We present detailed studies on M-type barium ferrite (BaFe12O19, BaM) synthesized by the sol–gel combustion method that is calcined at 1000 °C, 1100 °C, and 1200 °C. In addition to the structural properties, we present the THz optical dielectric constant and conductivity response of this system as a function of calcination temperature. From x-ray diffraction (XRD) studies, a single-phase of the hexagonal structure is established, and the crystallite size (Dhkl) was calculated to be in the range of 26 nm–28.54 nm. The XRD patterns were analyzed to evaluate lattice parameters (a, c, V) and x-ray density (ρx).

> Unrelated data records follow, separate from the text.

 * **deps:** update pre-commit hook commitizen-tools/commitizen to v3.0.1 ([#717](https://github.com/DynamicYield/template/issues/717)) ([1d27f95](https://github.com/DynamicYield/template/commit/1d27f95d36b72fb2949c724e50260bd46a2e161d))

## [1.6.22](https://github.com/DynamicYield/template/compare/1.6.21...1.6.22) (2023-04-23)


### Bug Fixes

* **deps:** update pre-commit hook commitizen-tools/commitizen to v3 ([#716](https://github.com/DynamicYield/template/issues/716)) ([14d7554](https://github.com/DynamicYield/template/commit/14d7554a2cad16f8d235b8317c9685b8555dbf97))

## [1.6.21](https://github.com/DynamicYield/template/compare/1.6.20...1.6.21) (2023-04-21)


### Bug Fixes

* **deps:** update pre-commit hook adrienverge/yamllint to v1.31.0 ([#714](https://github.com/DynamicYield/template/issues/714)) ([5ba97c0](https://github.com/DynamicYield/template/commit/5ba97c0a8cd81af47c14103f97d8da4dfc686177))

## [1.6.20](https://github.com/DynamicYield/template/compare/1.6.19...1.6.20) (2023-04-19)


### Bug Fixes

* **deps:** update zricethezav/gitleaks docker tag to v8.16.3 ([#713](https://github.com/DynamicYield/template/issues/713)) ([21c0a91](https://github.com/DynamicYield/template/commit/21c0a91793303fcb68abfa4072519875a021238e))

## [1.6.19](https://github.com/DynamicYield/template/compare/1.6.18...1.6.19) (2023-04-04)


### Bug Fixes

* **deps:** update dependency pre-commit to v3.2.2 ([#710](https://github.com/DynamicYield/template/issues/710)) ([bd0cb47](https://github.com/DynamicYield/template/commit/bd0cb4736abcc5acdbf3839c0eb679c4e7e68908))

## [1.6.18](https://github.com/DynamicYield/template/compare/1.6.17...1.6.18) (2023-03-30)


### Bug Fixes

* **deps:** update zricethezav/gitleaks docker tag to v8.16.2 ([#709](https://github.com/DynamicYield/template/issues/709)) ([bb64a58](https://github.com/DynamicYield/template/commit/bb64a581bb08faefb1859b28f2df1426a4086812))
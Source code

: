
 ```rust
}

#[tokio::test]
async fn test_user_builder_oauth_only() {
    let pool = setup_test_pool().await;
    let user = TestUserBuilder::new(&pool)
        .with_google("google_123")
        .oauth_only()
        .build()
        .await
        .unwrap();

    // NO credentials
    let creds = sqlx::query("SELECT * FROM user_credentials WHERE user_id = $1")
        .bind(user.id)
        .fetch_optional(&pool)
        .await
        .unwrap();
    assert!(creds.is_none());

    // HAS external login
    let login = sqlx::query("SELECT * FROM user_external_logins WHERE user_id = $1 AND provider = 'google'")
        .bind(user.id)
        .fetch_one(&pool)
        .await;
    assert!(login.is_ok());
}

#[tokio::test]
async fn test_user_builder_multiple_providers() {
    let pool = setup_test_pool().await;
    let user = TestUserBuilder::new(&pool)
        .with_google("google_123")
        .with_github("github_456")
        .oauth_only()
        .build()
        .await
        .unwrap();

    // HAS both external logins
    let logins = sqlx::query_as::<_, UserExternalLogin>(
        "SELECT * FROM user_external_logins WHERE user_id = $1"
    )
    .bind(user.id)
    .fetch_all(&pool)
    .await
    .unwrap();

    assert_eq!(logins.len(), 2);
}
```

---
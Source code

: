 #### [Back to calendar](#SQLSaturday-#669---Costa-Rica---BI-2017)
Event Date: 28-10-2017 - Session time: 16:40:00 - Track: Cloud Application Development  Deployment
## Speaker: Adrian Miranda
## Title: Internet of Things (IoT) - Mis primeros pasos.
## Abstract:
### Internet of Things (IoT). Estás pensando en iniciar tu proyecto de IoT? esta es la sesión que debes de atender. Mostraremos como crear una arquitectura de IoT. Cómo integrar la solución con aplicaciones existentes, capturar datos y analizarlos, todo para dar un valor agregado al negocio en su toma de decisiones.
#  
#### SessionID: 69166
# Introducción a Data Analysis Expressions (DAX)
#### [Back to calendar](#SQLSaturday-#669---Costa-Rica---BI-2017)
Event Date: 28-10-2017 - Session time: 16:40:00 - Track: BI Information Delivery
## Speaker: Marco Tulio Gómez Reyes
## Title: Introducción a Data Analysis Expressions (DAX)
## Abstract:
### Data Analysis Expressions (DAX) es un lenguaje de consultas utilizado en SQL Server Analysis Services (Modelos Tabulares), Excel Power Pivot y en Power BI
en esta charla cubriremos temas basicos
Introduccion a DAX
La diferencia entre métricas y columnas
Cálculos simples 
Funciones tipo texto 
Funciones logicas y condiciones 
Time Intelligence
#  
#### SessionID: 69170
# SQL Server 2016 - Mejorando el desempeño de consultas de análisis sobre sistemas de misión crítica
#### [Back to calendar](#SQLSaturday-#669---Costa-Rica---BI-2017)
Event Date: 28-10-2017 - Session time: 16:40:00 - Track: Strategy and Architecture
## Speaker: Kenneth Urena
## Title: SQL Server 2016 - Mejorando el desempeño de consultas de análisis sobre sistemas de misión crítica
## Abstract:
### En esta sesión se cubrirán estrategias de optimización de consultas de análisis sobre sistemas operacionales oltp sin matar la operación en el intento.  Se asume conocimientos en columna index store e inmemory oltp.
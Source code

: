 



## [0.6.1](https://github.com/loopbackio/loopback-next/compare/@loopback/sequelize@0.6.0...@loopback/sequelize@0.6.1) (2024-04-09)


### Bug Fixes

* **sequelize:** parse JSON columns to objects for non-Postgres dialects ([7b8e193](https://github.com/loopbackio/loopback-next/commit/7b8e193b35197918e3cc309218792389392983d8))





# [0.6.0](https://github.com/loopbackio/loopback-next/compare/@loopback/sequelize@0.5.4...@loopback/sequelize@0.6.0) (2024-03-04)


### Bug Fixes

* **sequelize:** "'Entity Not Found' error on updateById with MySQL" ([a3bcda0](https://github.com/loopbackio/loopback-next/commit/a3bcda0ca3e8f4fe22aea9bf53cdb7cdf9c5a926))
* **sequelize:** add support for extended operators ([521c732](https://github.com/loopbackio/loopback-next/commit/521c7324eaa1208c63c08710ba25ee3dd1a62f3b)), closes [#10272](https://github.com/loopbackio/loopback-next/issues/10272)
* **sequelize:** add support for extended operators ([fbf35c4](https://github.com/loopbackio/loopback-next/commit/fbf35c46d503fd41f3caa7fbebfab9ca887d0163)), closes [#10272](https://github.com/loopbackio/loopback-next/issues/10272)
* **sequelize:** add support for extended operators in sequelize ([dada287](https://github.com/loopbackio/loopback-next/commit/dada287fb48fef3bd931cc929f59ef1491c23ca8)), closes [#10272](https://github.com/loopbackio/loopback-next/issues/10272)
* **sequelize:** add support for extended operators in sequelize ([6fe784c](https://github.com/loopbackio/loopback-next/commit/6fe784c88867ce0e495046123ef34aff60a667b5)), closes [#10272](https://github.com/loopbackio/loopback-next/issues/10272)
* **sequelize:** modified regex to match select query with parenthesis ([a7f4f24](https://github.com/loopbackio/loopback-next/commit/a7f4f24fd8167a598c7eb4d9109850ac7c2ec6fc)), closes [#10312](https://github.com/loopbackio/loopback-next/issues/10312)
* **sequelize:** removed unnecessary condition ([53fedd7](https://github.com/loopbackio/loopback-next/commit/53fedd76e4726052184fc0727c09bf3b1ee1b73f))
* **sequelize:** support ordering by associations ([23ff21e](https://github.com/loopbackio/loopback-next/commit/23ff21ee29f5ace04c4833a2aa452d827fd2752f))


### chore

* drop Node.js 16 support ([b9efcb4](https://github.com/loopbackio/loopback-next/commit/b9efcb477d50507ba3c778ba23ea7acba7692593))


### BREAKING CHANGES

Home built terahertz time-domain spectroscopy was performed to investigate the complex refractive index (n̂s) of the samples at room temperature in a frequency range of 0.2 THz–1.2 THz. The complex dielectric constant (ε̂s) and conductivity (σ̂s) as a function of calcination temperature were deduced using THz spectroscopy data. The complex dielectric constant and conductivity of BaM were determined for the calcination temperatures of 1000 °C, 1100 °C, and 1200 °C.

Highlights

  • M-type barium ferrite (BaFe12O19, BaM) is a widely known permanent magnet due to its uniaxial magnetic anisotropy along the c-axis of its crystal structure

  • We focused on the sol–gel combustion method that has the advantages of low energy consumption, fast synthesis process, and high purity of the product

  • The x-ray diffraction (XRD) data of the samples were matched with the standard patterns (ICDD: 430002)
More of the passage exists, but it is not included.